■ **Extracted entries**:
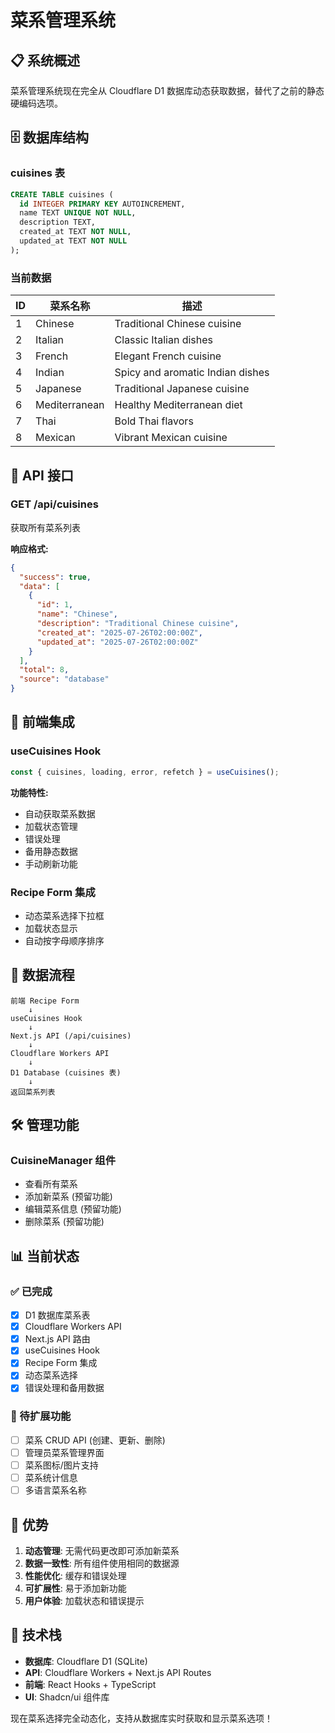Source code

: # 菜系管理系统

## 📋 系统概述

菜系管理系统现在完全从 Cloudflare D1 数据库动态获取数据，替代了之前的静态硬编码选项。

## 🗄️ 数据库结构

### cuisines 表
```sql
CREATE TABLE cuisines (
  id INTEGER PRIMARY KEY AUTOINCREMENT,
  name TEXT UNIQUE NOT NULL,
  description TEXT,
  created_at TEXT NOT NULL,
  updated_at TEXT NOT NULL
);
```

### 当前数据
| ID | 菜系名称 | 描述 |
|----|----------|------|
| 1 | Chinese | Traditional Chinese cuisine |
| 2 | Italian | Classic Italian dishes |
| 3 | French | Elegant French cuisine |
| 4 | Indian | Spicy and aromatic Indian dishes |
| 5 | Japanese | Traditional Japanese cuisine |
| 6 | Mediterranean | Healthy Mediterranean diet |
| 7 | Thai | Bold Thai flavors |
| 8 | Mexican | Vibrant Mexican cuisine |

## 🔌 API 接口

### GET /api/cuisines
获取所有菜系列表

**响应格式:**
```json
{
  "success": true,
  "data": [
    {
      "id": 1,
      "name": "Chinese",
      "description": "Traditional Chinese cuisine",
      "created_at": "2025-07-26T02:00:00Z",
      "updated_at": "2025-07-26T02:00:00Z"
    }
  ],
  "total": 8,
  "source": "database"
}
```

## 🎯 前端集成

### useCuisines Hook
```typescript
const { cuisines, loading, error, refetch } = useCuisines();
```

**功能特性:**
- 自动获取菜系数据
- 加载状态管理
- 错误处理
- 备用静态数据
- 手动刷新功能

### Recipe Form 集成
- 动态菜系选择下拉框
- 加载状态显示
- 自动按字母顺序排序

## 🔄 数据流程

```
前端 Recipe Form
    ↓
useCuisines Hook
    ↓
Next.js API (/api/cuisines)
    ↓
Cloudflare Workers API
    ↓
D1 Database (cuisines 表)
    ↓
返回菜系列表
```

## 🛠️ 管理功能

### CuisineManager 组件
- 查看所有菜系
- 添加新菜系 (预留功能)
- 编辑菜系信息 (预留功能)
- 删除菜系 (预留功能)

## 📊 当前状态

### ✅ 已完成
- [x] D1 数据库菜系表
- [x] Cloudflare Workers API
- [x] Next.js API 路由
- [x] useCuisines Hook
- [x] Recipe Form 集成
- [x] 动态菜系选择
- [x] 错误处理和备用数据

### 🔄 待扩展功能
- [ ] 菜系 CRUD API (创建、更新、删除)
- [ ] 管理员菜系管理界面
- [ ] 菜系图标/图片支持
- [ ] 菜系统计信息
- [ ] 多语言菜系名称

## 🚀 优势

1. **动态管理**: 无需代码更改即可添加新菜系
2. **数据一致性**: 所有组件使用相同的数据源
3. **性能优化**: 缓存和错误处理
4. **可扩展性**: 易于添加新功能
5. **用户体验**: 加载状态和错误提示

## 🔧 技术栈

- **数据库**: Cloudflare D1 (SQLite)
- **API**: Cloudflare Workers + Next.js API Routes
- **前端**: React Hooks + TypeScript
- **UI**: Shadcn/ui 组件库

现在菜系选择完全动态化，支持从数据库实时获取和显示菜系选项！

■ **What you are asked to do**: Could you set down verbatim the lines from the beginning of the entries above through the line containing "Mediterranean diet |", both included, leaving out the pictures?

■ **Worked solution**:
Source code

: # 菜系管理系统

## 📋 系统概述

菜系管理系统现在完全从 Cloudflare D1 数据库动态获取数据，替代了之前的静态硬编码选项。

## 🗄️ 数据库结构

### cuisines 表
```sql
CREATE TABLE cuisines (
  id INTEGER PRIMARY KEY AUTOINCREMENT,
  name TEXT UNIQUE NOT NULL,
  description TEXT,
  created_at TEXT NOT NULL,
  updated_at TEXT NOT NULL
);
```

### 当前数据
| ID | 菜系名称 | 描述 |
|----|----------|------|
| 1 | Chinese | Traditional Chinese cuisine |
| 2 | Italian | Classic Italian dishes |
| 3 | French | Elegant French cuisine |
| 4 | Indian | Spicy and aromatic Indian dishes |
| 5 | Japanese | Traditional Japanese cuisine |
| 6 | Mediterranean | Healthy Mediterranean diet |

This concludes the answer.